### Task item
For the data that follows, give the number of lines in which "encriptada" appears. Add nothing to it.

***** Task data *****

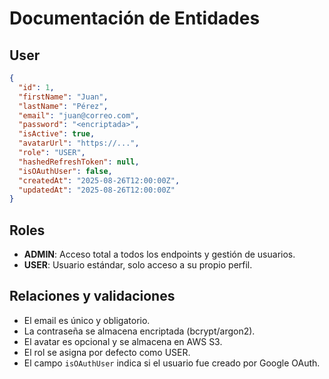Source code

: # Documentación de Entidades

## User

```json
{
  "id": 1,
  "firstName": "Juan",
  "lastName": "Pérez",
  "email": "juan@correo.com",
  "password": "<encriptada>",
  "isActive": true,
  "avatarUrl": "https://...",
  "role": "USER",
  "hashedRefreshToken": null,
  "isOAuthUser": false,
  "createdAt": "2025-08-26T12:00:00Z",
  "updatedAt": "2025-08-26T12:00:00Z"
}
```

## Roles

- **ADMIN**: Acceso total a todos los endpoints y gestión de usuarios.
- **USER**: Usuario estándar, solo acceso a su propio perfil.



## Relaciones y validaciones

- El email es único y obligatorio.
- La contraseña se almacena encriptada (bcrypt/argon2).
- El avatar es opcional y se almacena en AWS S3.
- El rol se asigna por defecto como USER.
- El campo `isOAuthUser` indica si el usuario fue creado por Google OAuth.
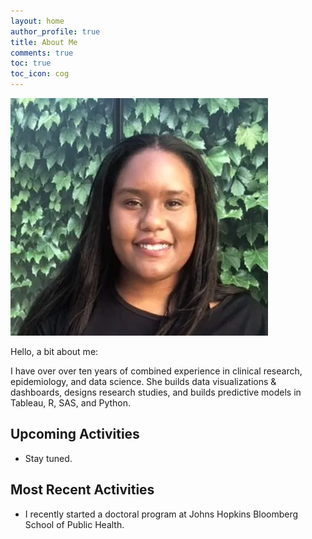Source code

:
 ```yaml
---
layout: home
author_profile: true
title: About Me
comments: true
toc: true
toc_icon: cog
---
```


![image tooltip here](/images/hoyaahobby_edited.webp)


Hello, a bit about me:


I have over over ten years of combined experience in clinical research, epidemiology, and data science. She builds data visualizations & dashboards, designs research studies, and  builds predictive models in Tableau, R, SAS, and Python.


## Upcoming Activities
- Stay tuned. 

## Most Recent Activities

- I recently started a doctoral program at Johns Hopkins Bloomberg School of Public Health. 

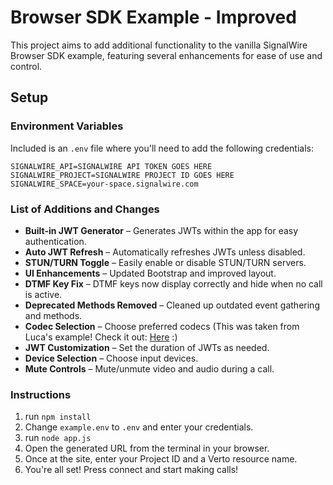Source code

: # Browser SDK Example - Improved

This project aims to add additional functionality to the vanilla SignalWire Browser SDK example, featuring several enhancements for ease of use and control.

## Setup
### Environment Variables
Included is an `.env` file where you'll need to add the following credentials:
```dotenv
SIGNALWIRE_API=SIGNALWIRE API TOKEN GOES HERE
SIGNALWIRE_PROJECT=SIGNALWIRE PROJECT ID GOES HERE
SIGNALWIRE_SPACE=your-space.signalwire.com
```

### List of Additions and Changes
- **Built-in JWT Generator** – Generates JWTs within the app for easy authentication.
- **Auto JWT Refresh** – Automatically refreshes JWTs unless disabled.
- **STUN/TURN Toggle** – Easily enable or disable STUN/TURN servers.
- **UI Enhancements** – Updated Bootstrap and improved layout.
- **DTMF Key Fix** – DTMF keys now display correctly and hide when no call is active.
- **Deprecated Methods Removed** – Cleaned up outdated event gathering and methods.
- **Codec Selection** – Choose preferred codecs (This was taken from Luca's example! Check it out: [Here](https://github.com/lpradovera/network-testing/tree/main) :)
- **JWT Customization** – Set the duration of JWTs as needed.
- **Device Selection** – Choose input devices.
- **Mute Controls** – Mute/unmute video and audio during a call.

### Instructions
1. run `npm install`
2. Change `example.env` to `.env` and enter your credentials.
3. run `node app.js`
4. Open the generated URL from the terminal in your browser.
5. Once at the site, enter your Project ID and a Verto resource name.
6. You're all set! Press connect and start making calls!
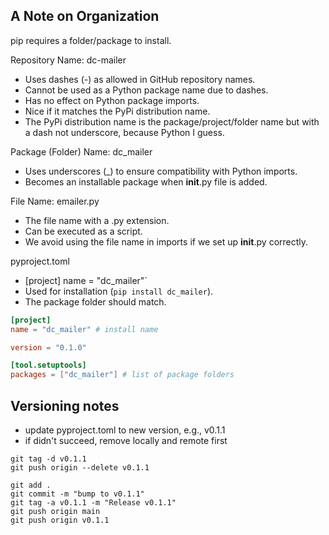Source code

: ## A Note on Organization

pip requires a folder/package to install. 

Repository Name: dc-mailer
  - Uses dashes (-) as allowed in GitHub repository names.
  - Cannot be used as a Python package name due to dashes.
  - Has no effect on Python package imports.
  - Nice if it matches the PyPi distribution name.
  - The PyPi distribution name is the package/project/folder name but with a dash not underscore, because Python I guess. 
  

Package (Folder) Name: dc_mailer
  - Uses underscores (_) to ensure compatibility with Python imports.
  - Becomes an installable package when  __init__.py file is added.

File Name: emailer.py
  - The file name with a .py extension.
  - Can be executed as a script. 
  - We avoid using the file name in imports if we set up __init__.py correctly. 

pyproject.toml
  - [project] name = "dc_mailer"`
  - Used for installation (`pip install dc_mailer`).
  - The package folder should match.

```toml
[project]
name = "dc_mailer" # install name

version = "0.1.0"

[tool.setuptools]
packages = ["dc_mailer"] # list of package folders
```

## Versioning notes

- update pyproject.toml to new version, e.g., v0.1.1
- if didn't succeed, remove locally and remote first
```
git tag -d v0.1.1
git push origin --delete v0.1.1

git add .
git commit -m "bump to v0.1.1"
git tag -a v0.1.1 -m "Release v0.1.1"
git push origin main
git push origin v0.1.1
```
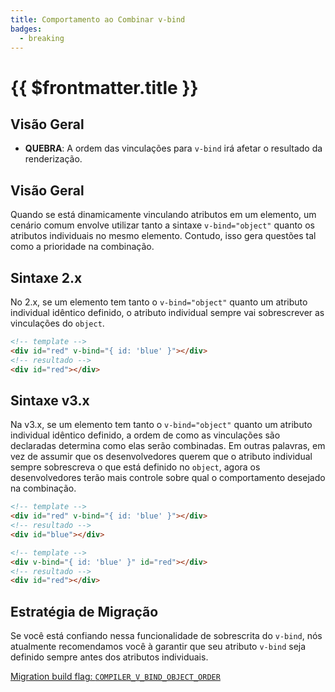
 ```yaml
---
title: Comportamento ao Combinar v-bind
badges:
  - breaking
---
```


# {{ $frontmatter.title }} <MigrationBadges :badges="$frontmatter.badges" />

## Visão Geral

- **QUEBRA**: A ordem das vinculações para `v-bind` irá afetar o resultado da renderização.

## Visão Geral

Quando se está dinamicamente vinculando atributos em um elemento, um cenário comum envolve utilizar tanto a sintaxe `v-bind="object"` quanto os atributos individuais no mesmo elemento. Contudo, isso gera questões tal como a prioridade na combinação.

## Sintaxe 2.x

No 2.x, se um elemento tem tanto o `v-bind="object"` quanto um atributo individual idêntico definido, o atributo individual sempre vai sobrescrever as vinculações do `object`.

```html
<!-- template -->
<div id="red" v-bind="{ id: 'blue' }"></div>
<!-- resultado -->
<div id="red"></div>
```

## Sintaxe v3.x

Na v3.x, se um elemento tem tanto o `v-bind="object"` quanto um atributo individual idêntico definido, a ordem de como as vinculações são declaradas determina como elas serão combinadas. Em outras palavras, em vez de assumir que os desenvolvedores querem que o atributo individual sempre sobrescreva o que está definido no `object`, agora os desenvolvedores terão mais controle sobre qual o comportamento desejado na combinação.

```html
<!-- template -->
<div id="red" v-bind="{ id: 'blue' }"></div>
<!-- resultado -->
<div id="blue"></div>

<!-- template -->
<div v-bind="{ id: 'blue' }" id="red"></div>
<!-- resultado -->
<div id="red"></div>
```

## Estratégia de Migração

Se você está confiando nessa funcionalidade de sobrescrita do `v-bind`, nós atualmente recomendamos você à garantir que seu atributo `v-bind` seja definido sempre antes dos atributos individuais.

[Migration build flag: `COMPILER_V_BIND_OBJECT_ORDER`](migration-build.html#compat-configuration)

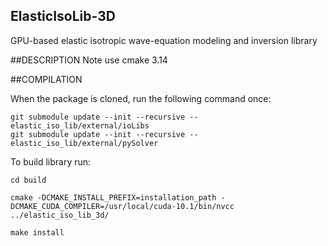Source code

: ## ElasticIsoLib-3D
GPU-based elastic isotropic wave-equation modeling and inversion library

##DESCRIPTION
Note use cmake 3.14

##COMPILATION

When the package is cloned, run the following command once:
```
git submodule update --init --recursive -- elastic_iso_lib/external/ioLibs
git submodule update --init --recursive -- elastic_iso_lib/external/pySolver

```

To build library run:
```
cd build

cmake -DCMAKE_INSTALL_PREFIX=installation_path -DCMAKE_CUDA_COMPILER=/usr/local/cuda-10.1/bin/nvcc ../elastic_iso_lib_3d/

make install

```
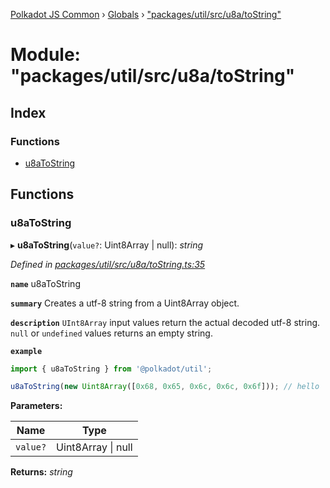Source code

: [Polkadot JS Common](../README.md) › [Globals](../globals.md) › ["packages/util/src/u8a/toString"](_packages_util_src_u8a_tostring_.md)

# Module: "packages/util/src/u8a/toString"

## Index

### Functions

* [u8aToString](_packages_util_src_u8a_tostring_.md#u8atostring)

## Functions

###  u8aToString

▸ **u8aToString**(`value?`: Uint8Array | null): *string*

*Defined in [packages/util/src/u8a/toString.ts:35](https://github.com/polkadot-js/common/blob/d176c7471/packages/util/src/u8a/toString.ts#L35)*

**`name`** u8aToString

**`summary`** Creates a utf-8 string from a Uint8Array object.

**`description`** 
`UInt8Array` input values return the actual decoded utf-8 string. `null` or `undefined` values returns an empty string.

**`example`** 
<BR>

```javascript
import { u8aToString } from '@polkadot/util';

u8aToString(new Uint8Array([0x68, 0x65, 0x6c, 0x6c, 0x6f])); // hello
```

**Parameters:**

Name | Type |
------ | ------ |
`value?` | Uint8Array &#124; null |

**Returns:** *string*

*****

### Solved problem
2